資質への疑問
出典: フリー百科事典『ウィキペディア(Wikipedia)』 (2022/04/06 01:00 UTC 版)
保守派やキリスト教原理主義者だけではなく、女性から票が取れる共和党の大統領、副大統領候補として注目されたペイリンだが、その資質には多くの疑問が呈されている。 2008年大統領選挙中の9月に行われたABCニュースのインタビューにおいて、「最近のロシア情勢」(南オセチア紛争など)に対する識見を問われているにもかかわらず「アラスカからはロシアが見える」と答えたり、ブッシュ・ドクトリンの内容を理解しておらず「彼の世界観の事ですか?」と答えるなど、政治家としての基礎的な教養に欠けた発言だけでなく、インタビュアーのチャールズ・ギブソンの質問を十分に把握せずにあやふやな答えを行った。インタビュー中的を射ない回答が続いたため、しまいにはギブソンが呆れ顔で応対する姿が全米で放映され、有権者に違和感を与えてしまった。 保守タカ派論客のグレン・ベックの番組内でベックと対談した際、「建国の父達の中で最も尊敬する人は誰ですか?」と質問され「建国の父達すべてを尊敬しています」と的はずれな回答を行った(アメリカ合衆国の建国者達はそれぞれ異なる国家観を持っているため、誰を尊敬するかでその人の国家観がはっきりと現れることになる)。これに強い不快感を持ったベックは思わずその場で「Bullcrap(フザけやがって)」とボヤき、保守派からも公然と呆れられる事態となった。 これらの件でマケインはペイリンを副大統領候補に選んだことを後悔しており、回顧録である「The Restless Wave」にも「代わりに、友人のジョー・リーバーマン元上院議員を選ぶべきだった」記している(ページ不詳)。

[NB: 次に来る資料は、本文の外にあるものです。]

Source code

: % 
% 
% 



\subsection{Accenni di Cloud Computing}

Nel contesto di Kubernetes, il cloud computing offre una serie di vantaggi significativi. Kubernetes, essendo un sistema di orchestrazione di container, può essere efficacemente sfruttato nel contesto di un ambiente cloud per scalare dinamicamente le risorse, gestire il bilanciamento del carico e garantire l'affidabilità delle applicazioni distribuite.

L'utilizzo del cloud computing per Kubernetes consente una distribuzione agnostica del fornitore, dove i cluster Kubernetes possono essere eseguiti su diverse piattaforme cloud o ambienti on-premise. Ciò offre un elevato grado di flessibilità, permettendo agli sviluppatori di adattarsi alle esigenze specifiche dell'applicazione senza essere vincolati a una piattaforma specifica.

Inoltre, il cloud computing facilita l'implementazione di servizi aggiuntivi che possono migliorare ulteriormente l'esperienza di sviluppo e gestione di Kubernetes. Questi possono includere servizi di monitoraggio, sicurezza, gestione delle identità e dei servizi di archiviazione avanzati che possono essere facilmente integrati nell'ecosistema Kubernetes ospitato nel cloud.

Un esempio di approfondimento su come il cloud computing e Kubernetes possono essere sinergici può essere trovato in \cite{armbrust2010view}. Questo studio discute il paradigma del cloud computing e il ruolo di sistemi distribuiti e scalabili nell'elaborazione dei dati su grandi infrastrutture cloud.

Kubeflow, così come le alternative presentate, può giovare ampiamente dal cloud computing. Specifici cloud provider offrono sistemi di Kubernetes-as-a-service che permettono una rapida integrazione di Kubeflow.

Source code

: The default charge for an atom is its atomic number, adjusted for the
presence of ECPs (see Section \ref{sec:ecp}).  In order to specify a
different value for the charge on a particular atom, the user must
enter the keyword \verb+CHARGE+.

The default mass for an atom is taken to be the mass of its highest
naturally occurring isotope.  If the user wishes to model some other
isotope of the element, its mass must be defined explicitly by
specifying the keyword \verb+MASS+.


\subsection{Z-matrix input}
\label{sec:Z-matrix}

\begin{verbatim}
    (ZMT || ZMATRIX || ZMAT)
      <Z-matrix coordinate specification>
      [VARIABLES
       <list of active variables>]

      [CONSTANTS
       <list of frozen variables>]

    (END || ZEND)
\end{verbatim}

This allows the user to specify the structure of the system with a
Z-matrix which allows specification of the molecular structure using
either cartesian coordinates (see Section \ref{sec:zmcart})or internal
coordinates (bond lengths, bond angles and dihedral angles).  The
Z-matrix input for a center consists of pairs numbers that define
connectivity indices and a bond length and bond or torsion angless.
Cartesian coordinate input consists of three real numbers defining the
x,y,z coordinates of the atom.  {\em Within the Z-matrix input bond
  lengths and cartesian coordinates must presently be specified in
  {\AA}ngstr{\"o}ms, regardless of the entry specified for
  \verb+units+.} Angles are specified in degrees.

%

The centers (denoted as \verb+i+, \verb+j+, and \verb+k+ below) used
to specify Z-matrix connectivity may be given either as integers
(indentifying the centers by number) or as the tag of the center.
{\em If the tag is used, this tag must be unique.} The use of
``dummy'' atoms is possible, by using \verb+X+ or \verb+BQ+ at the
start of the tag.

当時リーバーマンは民主党員であったが、その中の最右翼の一人でもあり、この選挙では「友情」から共和党候補のマケインを支持していた。 このほか副大統領指名後、衣装・ヘアメイク代などおよそ15万ドルが選挙費用に計上されたことがわかっている。選挙中、共和党の会計記録には「選挙用の衣装代」の項が加えられた。 2010年11月24日、延坪島砲撃事件についてグレン・ベックの番組でペイリンは「当然、米国は同盟国である北朝鮮を支持すべきだ」と北朝鮮と大韓民国を取り違えてコメントした。失言に気付いたベックがすぐに訂正を促すと、ペイリンは「その通り。(米国は)同盟国の韓国と思慮ある絆で結ばれているのですから」と言い直した。 2011年1月8日にアリゾナ州ツーソンで起きたガブリエル・ギフォーズ下院議員らに対する銃撃事件(ツーソン銃撃事件)に関連して、2010年の下院議員中間選挙の際に「再装弾(reload)せよ!」とTwitterで発言したり、選挙戦対抗馬を表すターゲットマップとしてギフォーズを含む民主党候補を、ライフルの的でFacebookに表現していた事が、この事件に繋がったのではないかとして非難されている 事に対して、ビデオメッセージで自分に対する非難を反ユダヤ主義に関連した迷信を表す「血の中傷(w:blood libel)」という表現を使って反論した事で、ユダヤ人団体の反発を買うなど、さらなる物議を醸した(ギフォーズ議員はユダヤ系である)。 また、民主党候補をライフル照準器で狙った画像を掲載していた事については、彼女のスタッフが「測量スコープ」と弁明したが、彼女が全米ライフル協会の会員で、ヘラジカを狙撃するビデオを流したことがあるほどのガンマニアであること、また聴衆を煽る際に「再装填せよ!」など、銃に例えたフレーズを好んで使うことから、信用する者は少ないという。 ドナルド・トランプが当選する前はエネルギー長官志望であった。「私はエネルギー省についていろいろ考えている。エネルギーは自分の赤ん坊みたいなもの。原油やガスや鉱物は、我々が非友好的な外国に頼らなくて済むよう、神が人類に利用させるために地球のこの地域に放出したものだから」と語っておりこの頃からエネルギーについては重要視してることが伺える。